Extracted data entries:
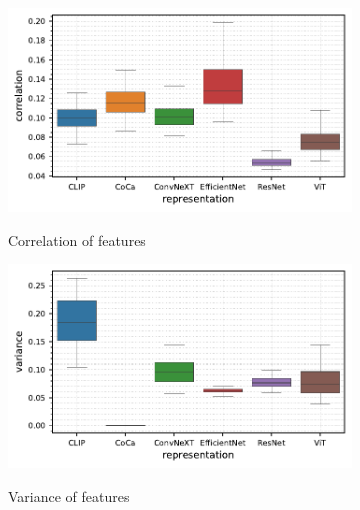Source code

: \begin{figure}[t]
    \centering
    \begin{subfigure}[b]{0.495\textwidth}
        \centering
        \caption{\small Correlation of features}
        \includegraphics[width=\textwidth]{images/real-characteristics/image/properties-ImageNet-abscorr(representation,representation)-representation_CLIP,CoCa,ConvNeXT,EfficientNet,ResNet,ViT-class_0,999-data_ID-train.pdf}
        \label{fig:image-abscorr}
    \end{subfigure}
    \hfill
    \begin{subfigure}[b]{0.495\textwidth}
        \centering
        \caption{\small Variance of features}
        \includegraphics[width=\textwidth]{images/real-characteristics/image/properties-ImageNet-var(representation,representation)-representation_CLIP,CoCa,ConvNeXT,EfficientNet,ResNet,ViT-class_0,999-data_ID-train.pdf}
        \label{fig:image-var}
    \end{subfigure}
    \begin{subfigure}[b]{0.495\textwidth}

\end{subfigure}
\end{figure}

--

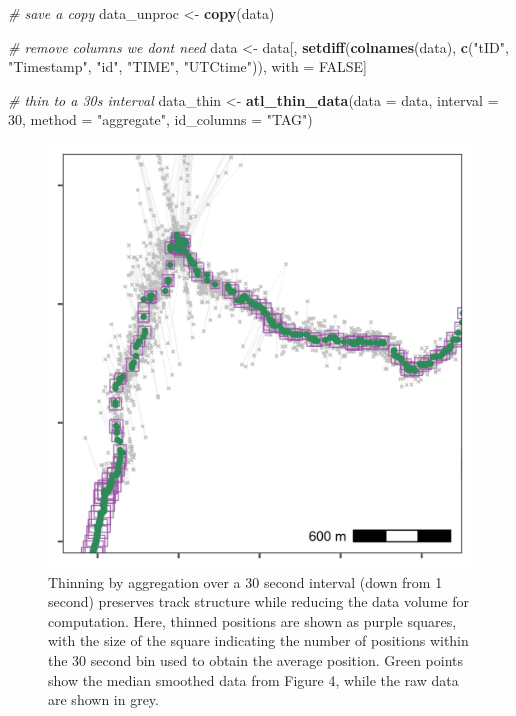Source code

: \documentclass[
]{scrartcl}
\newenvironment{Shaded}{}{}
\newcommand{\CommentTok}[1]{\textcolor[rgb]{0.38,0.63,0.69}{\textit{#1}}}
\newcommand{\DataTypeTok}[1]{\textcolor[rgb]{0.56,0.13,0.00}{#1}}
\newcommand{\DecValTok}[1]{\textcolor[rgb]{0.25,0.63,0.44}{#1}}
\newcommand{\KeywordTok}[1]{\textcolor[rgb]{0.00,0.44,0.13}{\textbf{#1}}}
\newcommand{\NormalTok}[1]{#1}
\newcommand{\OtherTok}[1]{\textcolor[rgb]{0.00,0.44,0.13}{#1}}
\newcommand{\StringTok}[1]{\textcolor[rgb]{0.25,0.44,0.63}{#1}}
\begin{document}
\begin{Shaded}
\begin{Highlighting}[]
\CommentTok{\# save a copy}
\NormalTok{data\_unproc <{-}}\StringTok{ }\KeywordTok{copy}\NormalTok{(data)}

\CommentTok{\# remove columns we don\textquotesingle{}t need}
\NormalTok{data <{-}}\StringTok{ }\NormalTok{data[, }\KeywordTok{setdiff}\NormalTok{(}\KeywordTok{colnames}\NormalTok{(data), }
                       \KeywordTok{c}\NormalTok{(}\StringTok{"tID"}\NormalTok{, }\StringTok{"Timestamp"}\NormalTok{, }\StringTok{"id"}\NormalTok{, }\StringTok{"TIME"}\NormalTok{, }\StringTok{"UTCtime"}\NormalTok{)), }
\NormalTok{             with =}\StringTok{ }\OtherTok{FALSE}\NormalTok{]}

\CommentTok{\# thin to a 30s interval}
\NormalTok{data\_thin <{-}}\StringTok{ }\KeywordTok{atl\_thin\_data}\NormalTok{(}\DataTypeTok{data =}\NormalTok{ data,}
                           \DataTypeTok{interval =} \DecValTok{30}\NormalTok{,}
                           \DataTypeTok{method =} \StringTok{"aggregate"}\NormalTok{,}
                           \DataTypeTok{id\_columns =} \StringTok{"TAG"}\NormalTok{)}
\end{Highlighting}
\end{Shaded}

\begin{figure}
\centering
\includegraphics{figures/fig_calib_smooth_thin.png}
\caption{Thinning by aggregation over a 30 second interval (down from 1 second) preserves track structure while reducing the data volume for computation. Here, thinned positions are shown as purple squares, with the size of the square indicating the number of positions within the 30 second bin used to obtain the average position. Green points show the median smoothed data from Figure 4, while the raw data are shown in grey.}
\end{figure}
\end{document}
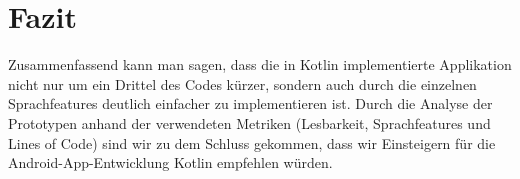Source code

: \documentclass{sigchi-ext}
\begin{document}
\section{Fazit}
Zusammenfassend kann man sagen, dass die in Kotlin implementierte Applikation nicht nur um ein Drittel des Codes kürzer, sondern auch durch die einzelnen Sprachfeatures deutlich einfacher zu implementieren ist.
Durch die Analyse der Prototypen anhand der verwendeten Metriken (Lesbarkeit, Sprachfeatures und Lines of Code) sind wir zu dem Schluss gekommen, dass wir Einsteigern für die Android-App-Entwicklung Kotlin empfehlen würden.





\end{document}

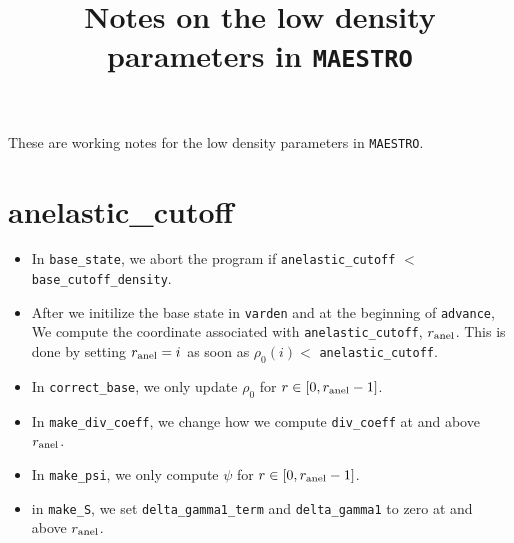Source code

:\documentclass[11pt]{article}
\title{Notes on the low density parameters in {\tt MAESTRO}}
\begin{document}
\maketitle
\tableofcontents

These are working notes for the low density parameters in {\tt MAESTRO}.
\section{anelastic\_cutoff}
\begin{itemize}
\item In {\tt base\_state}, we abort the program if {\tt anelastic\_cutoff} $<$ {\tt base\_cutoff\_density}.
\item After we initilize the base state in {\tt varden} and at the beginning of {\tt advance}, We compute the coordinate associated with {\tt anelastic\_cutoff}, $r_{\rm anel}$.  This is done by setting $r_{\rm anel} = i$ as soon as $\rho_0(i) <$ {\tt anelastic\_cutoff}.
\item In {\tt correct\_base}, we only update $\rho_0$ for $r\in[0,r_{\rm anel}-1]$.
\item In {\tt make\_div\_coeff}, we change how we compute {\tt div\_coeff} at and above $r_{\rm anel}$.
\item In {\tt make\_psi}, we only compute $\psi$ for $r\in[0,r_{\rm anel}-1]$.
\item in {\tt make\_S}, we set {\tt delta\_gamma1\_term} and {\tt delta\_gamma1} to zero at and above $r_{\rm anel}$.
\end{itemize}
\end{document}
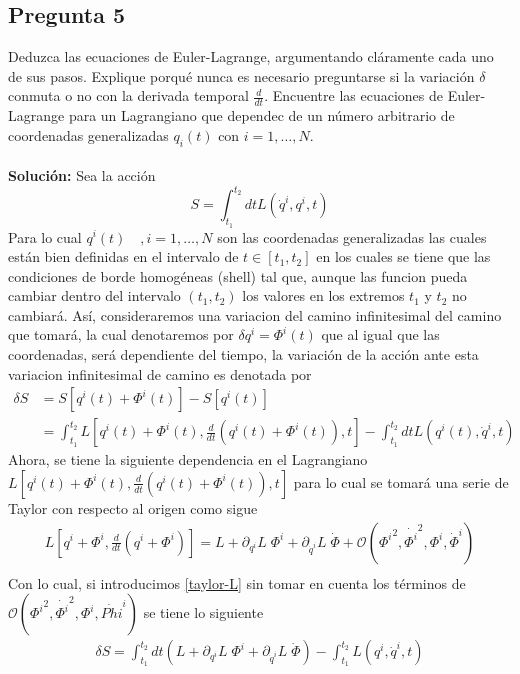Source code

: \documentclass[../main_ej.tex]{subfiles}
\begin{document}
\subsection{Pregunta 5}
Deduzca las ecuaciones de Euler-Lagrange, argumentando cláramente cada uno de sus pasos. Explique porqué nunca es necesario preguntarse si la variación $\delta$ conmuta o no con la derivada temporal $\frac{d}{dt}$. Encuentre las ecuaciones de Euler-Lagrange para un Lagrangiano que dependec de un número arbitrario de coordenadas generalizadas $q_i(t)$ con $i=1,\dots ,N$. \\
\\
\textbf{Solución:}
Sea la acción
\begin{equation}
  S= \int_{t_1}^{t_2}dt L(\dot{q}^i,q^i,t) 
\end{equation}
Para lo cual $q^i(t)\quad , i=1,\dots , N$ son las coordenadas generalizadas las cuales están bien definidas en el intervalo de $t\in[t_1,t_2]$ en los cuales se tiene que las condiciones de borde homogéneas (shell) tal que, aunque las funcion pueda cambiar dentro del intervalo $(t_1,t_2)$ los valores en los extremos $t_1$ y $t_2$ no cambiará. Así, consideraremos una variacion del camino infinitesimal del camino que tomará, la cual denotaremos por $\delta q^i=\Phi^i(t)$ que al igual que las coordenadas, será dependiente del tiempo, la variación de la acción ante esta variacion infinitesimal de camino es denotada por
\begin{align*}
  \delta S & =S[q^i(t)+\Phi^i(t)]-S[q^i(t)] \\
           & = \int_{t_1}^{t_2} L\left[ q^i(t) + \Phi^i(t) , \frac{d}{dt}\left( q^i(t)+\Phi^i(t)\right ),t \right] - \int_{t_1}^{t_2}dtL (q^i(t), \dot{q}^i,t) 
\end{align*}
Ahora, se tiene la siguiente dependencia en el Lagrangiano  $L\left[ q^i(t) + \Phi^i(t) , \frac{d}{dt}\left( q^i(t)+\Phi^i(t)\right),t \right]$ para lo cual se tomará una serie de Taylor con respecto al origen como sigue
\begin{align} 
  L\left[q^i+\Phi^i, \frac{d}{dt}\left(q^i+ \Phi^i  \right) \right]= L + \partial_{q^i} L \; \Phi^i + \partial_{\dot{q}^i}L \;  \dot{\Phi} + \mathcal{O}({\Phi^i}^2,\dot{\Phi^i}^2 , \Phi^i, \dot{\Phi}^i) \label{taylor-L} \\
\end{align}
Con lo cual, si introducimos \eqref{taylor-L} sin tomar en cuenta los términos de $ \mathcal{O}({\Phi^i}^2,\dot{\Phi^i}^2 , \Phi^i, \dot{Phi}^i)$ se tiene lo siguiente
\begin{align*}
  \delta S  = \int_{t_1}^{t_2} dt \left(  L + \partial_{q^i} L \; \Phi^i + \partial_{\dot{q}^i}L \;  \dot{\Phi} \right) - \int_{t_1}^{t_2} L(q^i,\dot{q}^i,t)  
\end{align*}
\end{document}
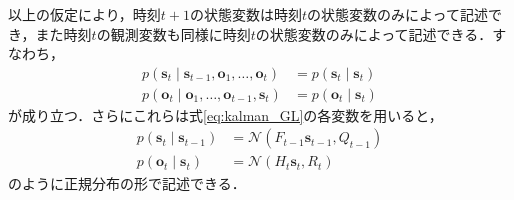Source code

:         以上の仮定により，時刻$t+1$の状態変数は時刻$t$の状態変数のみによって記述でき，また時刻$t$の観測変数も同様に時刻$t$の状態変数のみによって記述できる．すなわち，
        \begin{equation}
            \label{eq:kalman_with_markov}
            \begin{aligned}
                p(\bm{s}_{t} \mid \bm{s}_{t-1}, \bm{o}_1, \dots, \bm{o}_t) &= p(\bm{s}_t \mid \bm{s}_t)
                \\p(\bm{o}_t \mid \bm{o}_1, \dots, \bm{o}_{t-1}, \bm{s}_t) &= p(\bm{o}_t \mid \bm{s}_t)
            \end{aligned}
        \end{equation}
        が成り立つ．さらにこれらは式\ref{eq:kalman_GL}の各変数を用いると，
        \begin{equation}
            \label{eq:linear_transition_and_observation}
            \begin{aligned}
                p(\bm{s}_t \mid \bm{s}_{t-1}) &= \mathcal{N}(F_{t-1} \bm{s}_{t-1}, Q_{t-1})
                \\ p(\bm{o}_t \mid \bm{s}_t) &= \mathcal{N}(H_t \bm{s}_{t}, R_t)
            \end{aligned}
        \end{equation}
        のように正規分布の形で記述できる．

---

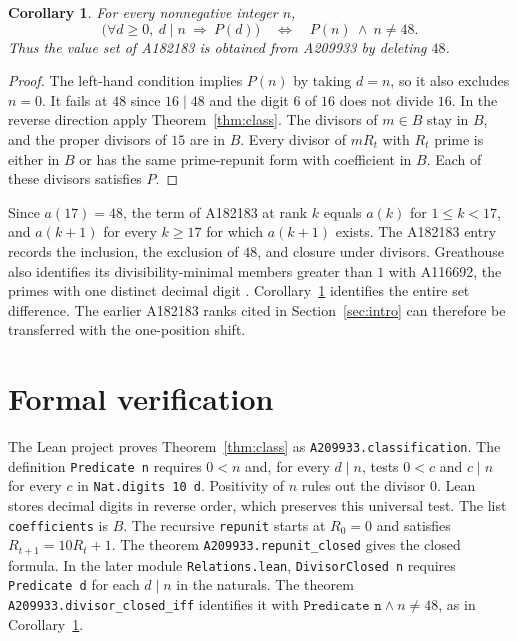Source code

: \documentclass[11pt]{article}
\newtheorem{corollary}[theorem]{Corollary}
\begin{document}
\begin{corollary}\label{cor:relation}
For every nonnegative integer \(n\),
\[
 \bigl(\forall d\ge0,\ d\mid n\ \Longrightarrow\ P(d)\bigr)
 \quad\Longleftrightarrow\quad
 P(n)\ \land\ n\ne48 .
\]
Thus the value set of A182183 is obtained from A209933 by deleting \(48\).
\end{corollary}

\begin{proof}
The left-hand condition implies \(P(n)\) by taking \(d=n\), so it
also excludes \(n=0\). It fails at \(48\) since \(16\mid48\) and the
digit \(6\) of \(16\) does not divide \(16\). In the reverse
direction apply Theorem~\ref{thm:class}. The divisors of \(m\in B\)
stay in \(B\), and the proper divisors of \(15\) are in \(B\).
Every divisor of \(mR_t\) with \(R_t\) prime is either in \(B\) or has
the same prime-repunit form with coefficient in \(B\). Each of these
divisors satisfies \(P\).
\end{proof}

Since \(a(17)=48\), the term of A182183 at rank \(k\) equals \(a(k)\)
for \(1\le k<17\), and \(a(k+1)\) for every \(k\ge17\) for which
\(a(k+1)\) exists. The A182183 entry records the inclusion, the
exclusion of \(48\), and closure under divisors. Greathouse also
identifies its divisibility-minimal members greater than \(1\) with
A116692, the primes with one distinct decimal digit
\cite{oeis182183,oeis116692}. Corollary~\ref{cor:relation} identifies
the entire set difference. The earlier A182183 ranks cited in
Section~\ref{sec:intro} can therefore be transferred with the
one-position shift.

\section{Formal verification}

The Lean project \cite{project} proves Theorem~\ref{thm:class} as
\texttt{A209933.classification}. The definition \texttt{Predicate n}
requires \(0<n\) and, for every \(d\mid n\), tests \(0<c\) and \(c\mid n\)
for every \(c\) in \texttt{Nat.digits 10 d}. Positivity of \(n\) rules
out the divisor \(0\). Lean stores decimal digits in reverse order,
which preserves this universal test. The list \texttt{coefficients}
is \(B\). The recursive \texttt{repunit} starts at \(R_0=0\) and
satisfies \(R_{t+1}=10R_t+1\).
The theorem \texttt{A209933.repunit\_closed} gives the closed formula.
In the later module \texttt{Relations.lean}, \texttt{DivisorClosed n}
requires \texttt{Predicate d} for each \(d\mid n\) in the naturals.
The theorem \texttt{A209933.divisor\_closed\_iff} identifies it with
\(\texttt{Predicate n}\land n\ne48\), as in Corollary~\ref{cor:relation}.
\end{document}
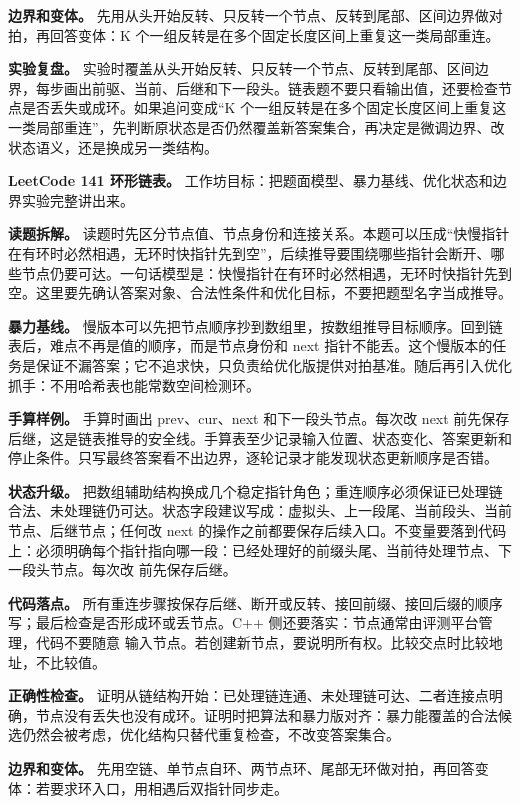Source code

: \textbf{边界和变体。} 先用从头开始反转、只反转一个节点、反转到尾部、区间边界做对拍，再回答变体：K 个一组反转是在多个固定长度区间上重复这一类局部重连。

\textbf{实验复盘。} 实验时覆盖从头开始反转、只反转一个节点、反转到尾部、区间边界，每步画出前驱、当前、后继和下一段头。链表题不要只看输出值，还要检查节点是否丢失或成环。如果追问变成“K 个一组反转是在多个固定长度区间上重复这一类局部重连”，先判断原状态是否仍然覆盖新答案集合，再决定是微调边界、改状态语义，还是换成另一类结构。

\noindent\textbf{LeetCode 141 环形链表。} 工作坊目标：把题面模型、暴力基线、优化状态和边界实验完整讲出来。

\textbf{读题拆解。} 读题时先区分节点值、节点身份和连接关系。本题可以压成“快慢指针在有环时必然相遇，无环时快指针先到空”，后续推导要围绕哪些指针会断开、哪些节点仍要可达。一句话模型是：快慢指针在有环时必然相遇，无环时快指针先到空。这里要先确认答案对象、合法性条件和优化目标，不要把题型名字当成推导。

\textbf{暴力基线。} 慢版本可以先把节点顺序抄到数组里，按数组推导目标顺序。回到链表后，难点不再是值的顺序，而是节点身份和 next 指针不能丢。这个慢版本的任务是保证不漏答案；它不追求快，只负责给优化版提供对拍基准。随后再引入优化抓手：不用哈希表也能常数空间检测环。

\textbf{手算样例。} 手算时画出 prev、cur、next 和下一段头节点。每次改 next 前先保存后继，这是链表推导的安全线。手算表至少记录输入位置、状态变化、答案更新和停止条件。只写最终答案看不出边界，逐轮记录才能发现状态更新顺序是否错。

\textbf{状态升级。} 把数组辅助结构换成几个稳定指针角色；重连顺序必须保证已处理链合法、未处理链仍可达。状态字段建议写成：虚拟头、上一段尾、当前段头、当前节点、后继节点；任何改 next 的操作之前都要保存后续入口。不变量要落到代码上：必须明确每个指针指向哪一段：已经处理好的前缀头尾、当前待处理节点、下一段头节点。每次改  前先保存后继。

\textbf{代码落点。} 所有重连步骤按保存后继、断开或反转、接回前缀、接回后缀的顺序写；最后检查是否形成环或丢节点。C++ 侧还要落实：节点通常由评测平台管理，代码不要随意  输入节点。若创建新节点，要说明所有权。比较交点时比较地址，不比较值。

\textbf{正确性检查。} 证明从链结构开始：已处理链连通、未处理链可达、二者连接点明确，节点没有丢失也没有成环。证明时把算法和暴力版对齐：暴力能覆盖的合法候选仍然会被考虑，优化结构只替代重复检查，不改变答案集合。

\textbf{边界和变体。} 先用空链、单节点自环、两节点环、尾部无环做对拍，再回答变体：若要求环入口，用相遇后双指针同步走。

### WORK TASK
From the records above, return each line that includes "Lagrangiano".

### OUTPUT FOR THIS EXERCISE
Deduzca las ecuaciones de Euler-Lagrange, argumentando cláramente cada uno de sus pasos. Explique porqué nunca es necesario preguntarse si la variación $\delta$ conmuta o no con la derivada temporal $\frac{d}{dt}$. Encuentre las ecuaciones de Euler-Lagrange para un Lagrangiano que dependec de un número arbitrario de coordenadas generalizadas $q_i(t)$ con $i=1,\dots ,N$. \\
Ahora, se tiene la siguiente dependencia en el Lagrangiano  $L\left[ q^i(t) + \Phi^i(t) , \frac{d}{dt}\left( q^i(t)+\Phi^i(t)\right),t \right]$ para lo cual se tomará una serie de Taylor con respecto al origen como sigue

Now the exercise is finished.